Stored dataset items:

★ ★ ★ ★ ★ ★ ★

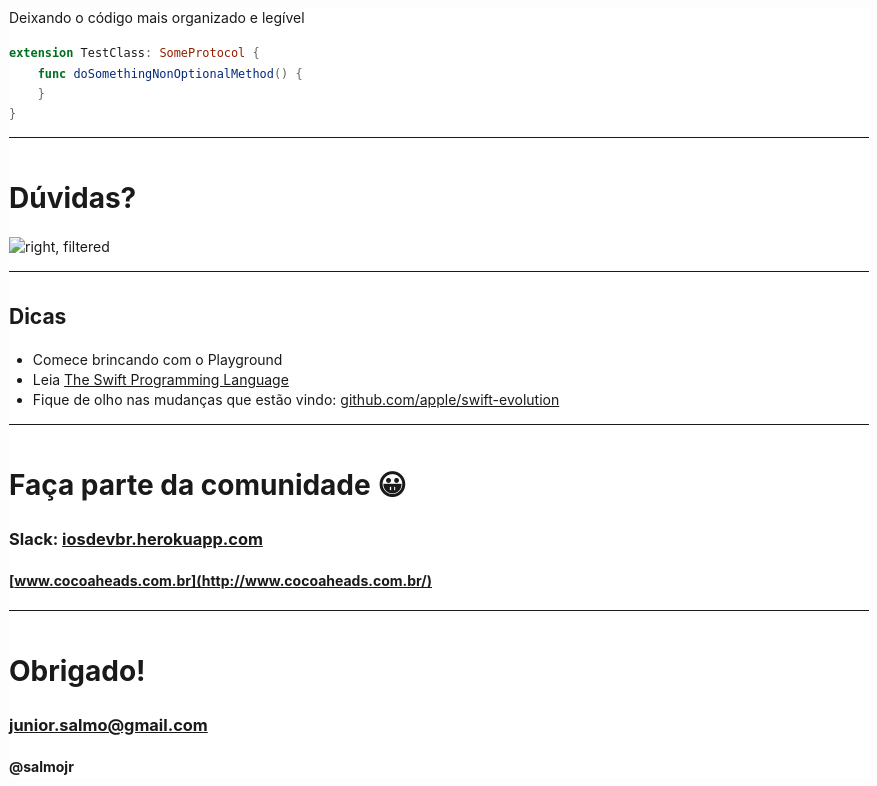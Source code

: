 Deixando o código mais organizado e legível

```swift
extension TestClass: SomeProtocol {
    func doSomethingNonOptionalMethod() {
    }
}
```

---

# Dúvidas?
![right, filtered](http://www.konkero.com.br/revistawp/wp-content/uploads/2013/10/Trabalha-como-aut%c3%b4nomo-Tire-11-d%c3%bavidas-sobre-como-contribuir-para-o-INSS.jpg)

---

## Dicas

- Comece brincando com o Playground
- Leia [The Swift Programming Language](https://developer.apple.com/library/ios/documentation/Swift/Conceptual/Swift_Programming_Language/GuidedTour.html#//apple_ref/doc/uid/TP40014097-CH2-ID1)
- Fique de olho nas mudanças que estão vindo: [github.com/apple/swift-evolution](https://github.com/apple/swift-evolution)

---

# Faça parte da comunidade :grinning:

### Slack: [iosdevbr.herokuapp.com](http://iosdevbr.herokuapp.com/)
#### [www.cocoaheads.com.br](http://www.cocoaheads.com.br/)

---

# Obrigado!

### junior.salmo@gmail.com

#### @salmojr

★ ★ ★ ★ ★ ★ ★

Every record should be duplicated exactly, though any picture in it must be left out.

_SOLUTION_
Source code

: Deixando o código mais organizado e legível

```swift
extension TestClass: SomeProtocol {
    func doSomethingNonOptionalMethod() {
    }
}
```

---

# Dúvidas?
![right, filtered](http://www.konkero.com.br/revistawp/wp-content/uploads/2013/10/Trabalha-como-aut%c3%b4nomo-Tire-11-d%c3%bavidas-sobre-como-contribuir-para-o-INSS.jpg)

---

## Dicas

- Comece brincando com o Playground
- Leia [The Swift Programming Language](https://developer.apple.com/library/ios/documentation/Swift/Conceptual/Swift_Programming_Language/GuidedTour.html#//apple_ref/doc/uid/TP40014097-CH2-ID1)
- Fique de olho nas mudanças que estão vindo: [github.com/apple/swift-evolution](https://github.com/apple/swift-evolution)

---

# Faça parte da comunidade :grinning:

### Slack: [iosdevbr.herokuapp.com](http://iosdevbr.herokuapp.com/)
#### [www.cocoaheads.com.br](http://www.cocoaheads.com.br/)

---

# Obrigado!

### junior.salmo@gmail.com

#### @salmojr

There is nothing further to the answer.